Just above this open slat work are placed several sets of finger-bars with long projecting fingers in each. These fingers reach from one bar to the other, nearly the entire length of the separator. To one end of each finger-bar is attached an upright arm. The upper ends of these arms are connected with the stationary frame of the machine by means of leather straps, which are regulated by thumbscrews. The lower section has a tight floor to hold the grain after it is separated from the straw, and falls through the slatted floor of the upper one. It also projects under the concave, which is grated, so as to receive the threshed grain that goes through the concave and grate. It also projects partly over the sieves, and is perforated at this end, so that the grain falls through these perforations or holes, and is evenly distributed on the sieve. The lower and middle sections are both suspended on swing rods, so as to swing freely, and are made to 'vibrate' or swing backward and forward by means of the crankshaft and connecting-bars. The two sections move in opposite directions, one going forward while the other goes backward, and thus counterbalance each other, so that the machine stands still without blocking or bracing, and there is no perceptible strain on the frame.

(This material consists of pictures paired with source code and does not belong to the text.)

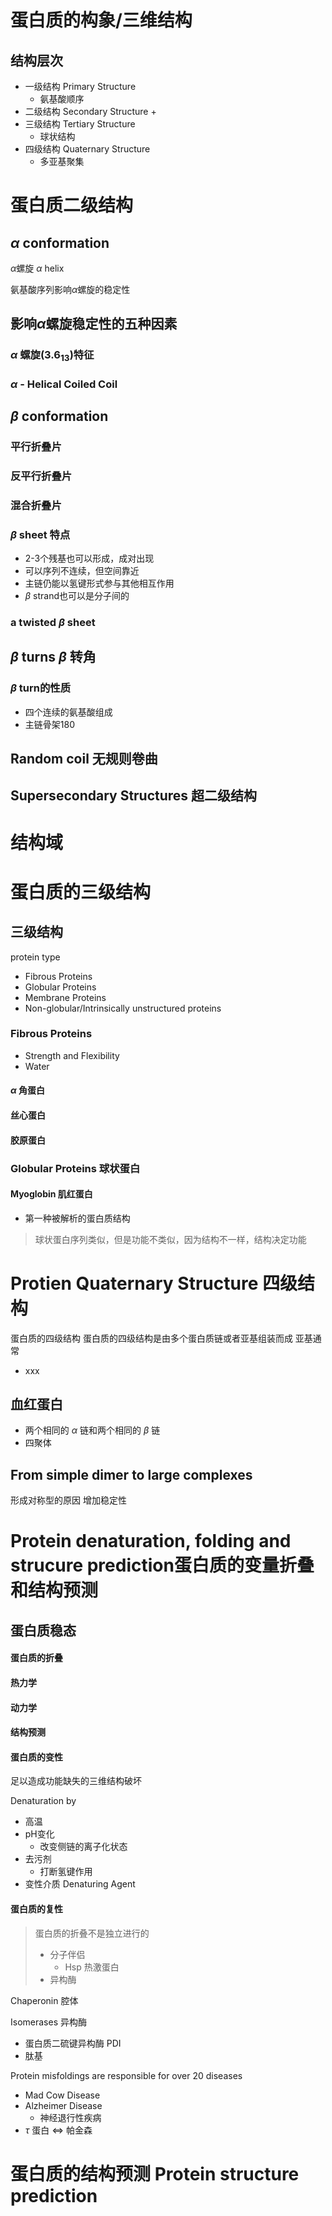  # 蛋白质的构象/三维结构
## 结构层次
+ 一级结构 Primary Structure
	+ 氨基酸顺序
+ 二级结构 Secondary Structure
	+ 
+ 三级结构 Tertiary Structure
	+ 球状结构
+ 四级结构 Quaternary Structure
	+ 多亚基聚集

# 蛋白质二级结构

## $\alpha$ conformation
$\alpha$螺旋 $\alpha$ helix

氨基酸序列影响$\alpha$螺旋的稳定性


## 影响$\alpha$螺旋稳定性的五种因素


### $\alpha$ 螺旋$(3.6_{13})$特征

### $\alpha$ - Helical Coiled Coil

## $\beta$ conformation

### 平行折叠片

### 反平行折叠片

### 混合折叠片

### $\beta$ sheet 特点

+ 2-3个残基也可以形成，成对出现
+ 可以序列不连续，但空间靠近
+ 主链仍能以氢键形式参与其他相互作用
+ $\beta$ strand也可以是分子间的

### a twisted $\beta$ sheet 
## $\beta$ turns $\beta$ 转角


### $\beta$ turn的性质
+ 四个连续的氨基酸组成
+ 主链骨架180

## Random coil 无规则卷曲

 ## Supersecondary Structures 超二级结构

# 结构域


# 蛋白质的三级结构
## 三级结构
protein type
+ Fibrous Proteins
+ Globular Proteins
+ Membrane Proteins
+ Non-globular/Intrinsically unstructured proteins

### Fibrous Proteins
+ Strength and Flexibility
+ Water


#### $\alpha$ 角蛋白
#### 丝心蛋白

#### 胶原蛋白

### Globular Proteins 球状蛋白
#### Myoglobin 肌红蛋白
+ 第一种被解析的蛋白质结构


> 球状蛋白序列类似，但是功能不类似，因为结构不一样，结构决定功能

 
# Protien Quaternary Structure 四级结构
蛋白质的四级结构
蛋白质的四级结构是由多个蛋白质链或者亚基组装而成
亚基通常
+ xxx


## 血红蛋白
+ 两个相同的 $\alpha$ 链和两个相同的 $\beta$ 链
+ 四聚体



## From simple dimer to large complexes

形成对称型的原因
增加稳定性


# Protein denaturation, folding and strucure prediction蛋白质的变量折叠和结构预测

## 蛋白质稳态

#### 蛋白质的折叠

#### 热力学

#### 动力学

#### 结构预测

#### 蛋白质的变性
足以造成功能缺失的三维结构破坏

Denaturation by
+ 高温
+ pH变化
	+ 改变侧链的离子化状态
+ 去污剂
	+ 打断氢键作用
+ 变性介质 Denaturing Agent

#### 蛋白质的复性


> 蛋白质的折叠不是独立进行的
> + 分子伴侣
> 	+ Hsp 热激蛋白
> + 异构酶

Chaperonin
腔体

Isomerases 异构酶
+ 蛋白质二硫键异构酶 PDI
+ 肽基

Protein misfoldings are responsible for over 20 diseases

+ Mad Cow Disease
+ Alzheimer Disease
	+ 神经退行性疾病
+ $\tau$ 蛋白 $\Longleftrightarrow$ 帕金森

# 蛋白质的结构预测 Protein structure prediction
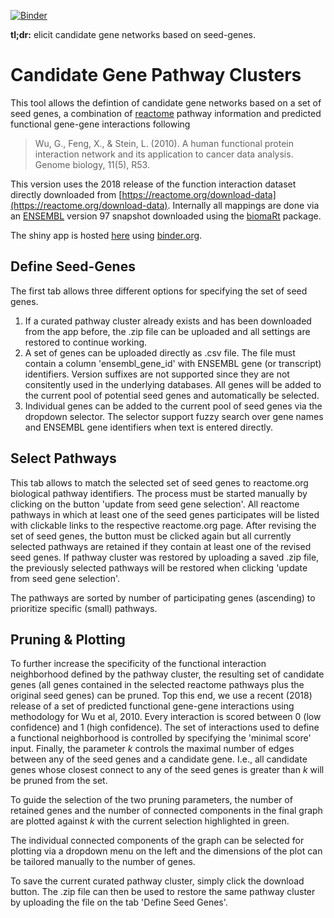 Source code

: [![Binder](https://mybinder.org/badge_logo.svg)](https://mybinder.org/v2/gh/kkmann/pwcuratr/master?urlpath=shiny/inst/shiny/)

**tl;dr:** elicit candidate gene networks based on seed-genes.

# Candidate Gene Pathway Clusters

This tool allows the defintion of candidate gene networks based on a set of 
seed genes, a combination of [reactome](https://reactome.org/) pathway
information and predicted functional gene-gene interactions following

> Wu, G., Feng, X., & Stein, L. (2010). A human functional protein interaction network and its application to cancer data analysis. Genome biology, 11(5), R53.

This version uses the 2018 release of the function interaction dataset directly
downloaded from [https://reactome.org/download-data](https://reactome.org/download-data).
Internally all mappings are done via an [ENSEMBL](https://www.ensembl.org/index.html)
version 97 snapshot downloaded using the [biomaRt](https://bioconductor.org/packages/release/bioc/html/biomaRt.html) package.

The shiny app is hosted [here](https://mybinder.org/v2/gh/kkmann/pwcuratr/master?urlpath=shiny/inst/shiny/)
using [binder.org](https://mybinder.org/).


## Define Seed-Genes

The first tab allows three different options for specifying the set of 
seed genes.

1. If a curated pathway cluster already exists and has been downloaded from the
app before, the .zip file can be uploaded and all settings are restored to 
continue working.
2. A set of genes can be uploaded directly as .csv file. The file must contain a
column 'ensembl_gene_id' with ENSEMBL gene (or transcript) identifiers.
Version suffixes are not supported since they are not consitently used in the
underlying databases.
All genes will be added to the current pool of potential seed genes and 
automatically be selected.
3. Individual genes can be added to the current pool of seed genes via the 
dropdown selector. 
The selector support fuzzy search over gene names and ENSEMBL gene identifiers when text is entered directly.


## Select Pathways

This tab allows to match the selected set of seed genes to reactome.org
biological pathway identifiers. 
The process must be started manually by clicking on the button 
'update from seed gene selection'.
All reactome pathways in which at least one of the seed genes participates 
will be listed with clickable links to the respective reactome.org page.
After revising the set of seed genes, the button must be clicked again but 
all currently selected pathways are retained if they contain at least one of
the revised seed genes.
If pathway cluster was restored by uploading a saved .zip file, 
the previously selected pathways will be restored when clicking 
'update from seed gene selection'.

The pathways are sorted by number of participating genes (ascending) to
prioritize specific (small) pathways.


## Pruning & Plotting

To further increase the specificity of the functional interaction neighborhood
defined by the pathway cluster, 
the resulting set of candidate genes (all genes contained in the selected
reactome pathways plus the original seed genes)
can be pruned.
Top this end, we use a recent (2018) release of a set of predicted functional 
gene-gene interactions using methodology for Wu et al, 2010.
Every interaction is scored between 0 (low confidence) and 1 (high confidence).
The set of interactions used to define a functional neighborhood is controlled by
specifying the 'minimal score' input.
Finally, the parameter 
$k$ 
controls the maximal number of edges between any
of the seed genes and a candidate gene.
I.e., all candidate genes whose closest connect to any of the seed genes is greater
than 
$k$ 
will be pruned from the set.

To guide the selection of the two pruning parameters, 
the number of retained genes and the number of connected components in the
final graph are plotted against 
$k$ 
with the current selection highlighted in 
green.

The individual connected components of the graph can be selected for plotting
via a dropdown menu on the left and the dimensions of the plot can be tailored 
manually to the number of genes. 

To save the current curated pathway cluster, simply click the download button.
The .zip file can then be used to restore the same pathway cluster by uploading
the file on the tab 'Define Seed Genes'.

The operation is as follows: The machine being in motion, the two sections are vibrated backward and forward and communicate an eccentric motion to the fingers, which works the straw gradually to the rear. As soon as the straw leaves the threshing cylinder, it is deflected at once to the agitating fingers by the circular deck or deflecting curve. The first rank of fingers toss the straw up with a few smart rapid blows, and it passes to the next, and so on, over the successive ranks of agitating fingers, each rank contributing to the thorough and continual shaking, until the straw passes from the machine. Meantime, whatever grain goes through the concave and grating under the threshing cylinder falls into the lower section. The grain remaining intermingled with the straw is thoroughly shaken out in its passage over the agitating fingers, and sifts through the open slat work into the lower section and is conveyed to the fan mill. The upper section is large and roomy, affording ample space for the tossing process. The 'throw' of the fingers can be INCREASED OR DIMINISHED (even while the machine is running) so as to give the straw ANY NECESSARY AMOUNT OF SHAKING, thus insuring agitation in all kinds and conditions of grain.
Thus, so far I have given in full the claims made by both parties, and know that the Aultman & Taylor has made a good solid success, and that it is no longer an experiment. Whilst so doing I also wish it to be understood that I consider that the original Pitts, as manufactured by H. Pitts' Sons, has not suffered in its well-established reputation by the progress of the Aultman & Taylor. The Pitts principle has always been right. Its application by careless and egotistical manufacturers has been the only wrong it has met with since 1837, the year of its nativity.
The coming season will find them in the lists contending for the championship in the correct principle of separating. I wish all parties a clear field and no favor.